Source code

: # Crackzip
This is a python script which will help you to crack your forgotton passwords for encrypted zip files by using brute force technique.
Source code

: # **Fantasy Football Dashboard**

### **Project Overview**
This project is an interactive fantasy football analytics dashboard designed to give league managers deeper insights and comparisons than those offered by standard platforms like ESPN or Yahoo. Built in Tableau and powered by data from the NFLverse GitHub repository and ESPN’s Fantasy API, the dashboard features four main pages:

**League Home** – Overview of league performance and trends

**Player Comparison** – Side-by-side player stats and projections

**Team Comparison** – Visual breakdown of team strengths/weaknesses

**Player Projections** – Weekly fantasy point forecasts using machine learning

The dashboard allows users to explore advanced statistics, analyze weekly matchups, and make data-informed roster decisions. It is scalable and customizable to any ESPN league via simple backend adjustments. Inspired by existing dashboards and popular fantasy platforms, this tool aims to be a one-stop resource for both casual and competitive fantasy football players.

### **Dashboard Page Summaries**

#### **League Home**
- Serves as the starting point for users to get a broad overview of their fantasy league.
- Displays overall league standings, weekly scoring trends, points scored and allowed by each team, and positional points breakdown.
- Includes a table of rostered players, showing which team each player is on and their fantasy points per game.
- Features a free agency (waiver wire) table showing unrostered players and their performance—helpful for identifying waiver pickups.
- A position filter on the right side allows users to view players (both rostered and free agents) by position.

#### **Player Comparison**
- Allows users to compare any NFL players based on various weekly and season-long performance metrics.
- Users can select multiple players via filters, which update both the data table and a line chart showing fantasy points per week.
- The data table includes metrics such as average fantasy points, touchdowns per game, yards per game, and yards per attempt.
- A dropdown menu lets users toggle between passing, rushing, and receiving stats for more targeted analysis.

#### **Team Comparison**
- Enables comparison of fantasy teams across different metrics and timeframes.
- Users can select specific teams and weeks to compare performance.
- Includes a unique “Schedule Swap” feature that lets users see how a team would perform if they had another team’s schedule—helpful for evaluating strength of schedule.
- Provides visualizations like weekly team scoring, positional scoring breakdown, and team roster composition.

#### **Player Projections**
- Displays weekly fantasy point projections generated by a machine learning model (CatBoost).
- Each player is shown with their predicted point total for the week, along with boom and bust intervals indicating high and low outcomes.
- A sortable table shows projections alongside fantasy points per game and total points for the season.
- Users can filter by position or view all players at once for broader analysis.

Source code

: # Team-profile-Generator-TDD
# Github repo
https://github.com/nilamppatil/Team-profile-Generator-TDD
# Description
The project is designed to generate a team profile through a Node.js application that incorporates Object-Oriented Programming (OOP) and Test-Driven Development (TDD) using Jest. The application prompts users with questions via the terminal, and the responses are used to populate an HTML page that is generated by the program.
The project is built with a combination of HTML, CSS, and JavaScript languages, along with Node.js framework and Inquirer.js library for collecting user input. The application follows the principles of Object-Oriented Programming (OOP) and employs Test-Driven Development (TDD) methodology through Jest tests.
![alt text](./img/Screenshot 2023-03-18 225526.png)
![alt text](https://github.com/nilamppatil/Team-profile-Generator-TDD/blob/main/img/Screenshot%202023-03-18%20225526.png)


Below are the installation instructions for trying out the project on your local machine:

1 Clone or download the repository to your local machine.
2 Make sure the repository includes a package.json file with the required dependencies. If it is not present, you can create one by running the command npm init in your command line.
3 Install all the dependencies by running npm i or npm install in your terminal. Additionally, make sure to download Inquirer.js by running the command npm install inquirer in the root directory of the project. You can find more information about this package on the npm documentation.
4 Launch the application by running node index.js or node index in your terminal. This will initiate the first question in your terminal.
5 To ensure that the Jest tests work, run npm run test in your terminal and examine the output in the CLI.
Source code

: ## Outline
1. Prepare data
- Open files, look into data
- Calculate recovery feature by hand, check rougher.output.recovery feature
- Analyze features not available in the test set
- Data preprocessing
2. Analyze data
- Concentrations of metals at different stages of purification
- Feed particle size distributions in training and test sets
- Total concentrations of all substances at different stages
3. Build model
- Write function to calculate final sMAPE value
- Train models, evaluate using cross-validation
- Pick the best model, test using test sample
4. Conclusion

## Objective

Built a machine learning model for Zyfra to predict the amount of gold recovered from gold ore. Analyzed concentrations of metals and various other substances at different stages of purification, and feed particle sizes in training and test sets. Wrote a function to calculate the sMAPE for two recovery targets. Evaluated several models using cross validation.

▸ WHAT IS BEING ASKED: Every record should be output precisely as it was given.

▸ RESPONSE TO THE EXERCISE:
Source code

: # Crackzip
This is a python script which will help you to crack your forgotton passwords for encrypted zip files by using brute force technique.
Source code

: # **Fantasy Football Dashboard**

### **Project Overview**
This project is an interactive fantasy football analytics dashboard designed to give league managers deeper insights and comparisons than those offered by standard platforms like ESPN or Yahoo. Built in Tableau and powered by data from the NFLverse GitHub repository and ESPN’s Fantasy API, the dashboard features four main pages:

**League Home** – Overview of league performance and trends

**Player Comparison** – Side-by-side player stats and projections

**Team Comparison** – Visual breakdown of team strengths/weaknesses

**Player Projections** – Weekly fantasy point forecasts using machine learning

The dashboard allows users to explore advanced statistics, analyze weekly matchups, and make data-informed roster decisions. It is scalable and customizable to any ESPN league via simple backend adjustments. Inspired by existing dashboards and popular fantasy platforms, this tool aims to be a one-stop resource for both casual and competitive fantasy football players.

### **Dashboard Page Summaries**

#### **League Home**
- Serves as the starting point for users to get a broad overview of their fantasy league.
- Displays overall league standings, weekly scoring trends, points scored and allowed by each team, and positional points breakdown.
- Includes a table of rostered players, showing which team each player is on and their fantasy points per game.
- Features a free agency (waiver wire) table showing unrostered players and their performance—helpful for identifying waiver pickups.
- A position filter on the right side allows users to view players (both rostered and free agents) by position.

#### **Player Comparison**
- Allows users to compare any NFL players based on various weekly and season-long performance metrics.
- Users can select multiple players via filters, which update both the data table and a line chart showing fantasy points per week.
- The data table includes metrics such as average fantasy points, touchdowns per game, yards per game, and yards per attempt.
- A dropdown menu lets users toggle between passing, rushing, and receiving stats for more targeted analysis.

#### **Team Comparison**
- Enables comparison of fantasy teams across different metrics and timeframes.
- Users can select specific teams and weeks to compare performance.
- Includes a unique “Schedule Swap” feature that lets users see how a team would perform if they had another team’s schedule—helpful for evaluating strength of schedule.
- Provides visualizations like weekly team scoring, positional scoring breakdown, and team roster composition.

#### **Player Projections**
- Displays weekly fantasy point projections generated by a machine learning model (CatBoost).
- Each player is shown with their predicted point total for the week, along with boom and bust intervals indicating high and low outcomes.
- A sortable table shows projections alongside fantasy points per game and total points for the season.
- Users can filter by position or view all players at once for broader analysis.

Source code

: # Team-profile-Generator-TDD
# Github repo
https://github.com/nilamppatil/Team-profile-Generator-TDD
# Description
The project is designed to generate a team profile through a Node.js application that incorporates Object-Oriented Programming (OOP) and Test-Driven Development (TDD) using Jest. The application prompts users with questions via the terminal, and the responses are used to populate an HTML page that is generated by the program.
The project is built with a combination of HTML, CSS, and JavaScript languages, along with Node.js framework and Inquirer.js library for collecting user input. The application follows the principles of Object-Oriented Programming (OOP) and employs Test-Driven Development (TDD) methodology through Jest tests.
![alt text](./img/Screenshot 2023-03-18 225526.png)
![alt text](https://github.com/nilamppatil/Team-profile-Generator-TDD/blob/main/img/Screenshot%202023-03-18%20225526.png)


Below are the installation instructions for trying out the project on your local machine:

1 Clone or download the repository to your local machine.
2 Make sure the repository includes a package.json file with the required dependencies. If it is not present, you can create one by running the command npm init in your command line.
3 Install all the dependencies by running npm i or npm install in your terminal. Additionally, make sure to download Inquirer.js by running the command npm install inquirer in the root directory of the project. You can find more information about this package on the npm documentation.
4 Launch the application by running node index.js or node index in your terminal. This will initiate the first question in your terminal.
5 To ensure that the Jest tests work, run npm run test in your terminal and examine the output in the CLI.
Source code

: ## Outline
1. Prepare data
- Open files, look into data
- Calculate recovery feature by hand, check rougher.output.recovery feature
- Analyze features not available in the test set
- Data preprocessing
2. Analyze data
- Concentrations of metals at different stages of purification
- Feed particle size distributions in training and test sets
- Total concentrations of all substances at different stages
3. Build model
- Write function to calculate final sMAPE value
- Train models, evaluate using cross-validation
- Pick the best model, test using test sample
4. Conclusion

## Objective

Built a machine learning model for Zyfra to predict the amount of gold recovered from gold ore. Analyzed concentrations of metals and various other substances at different stages of purification, and feed particle sizes in training and test sets. Wrote a function to calculate the sMAPE for two recovery targets. Evaluated several models using cross validation.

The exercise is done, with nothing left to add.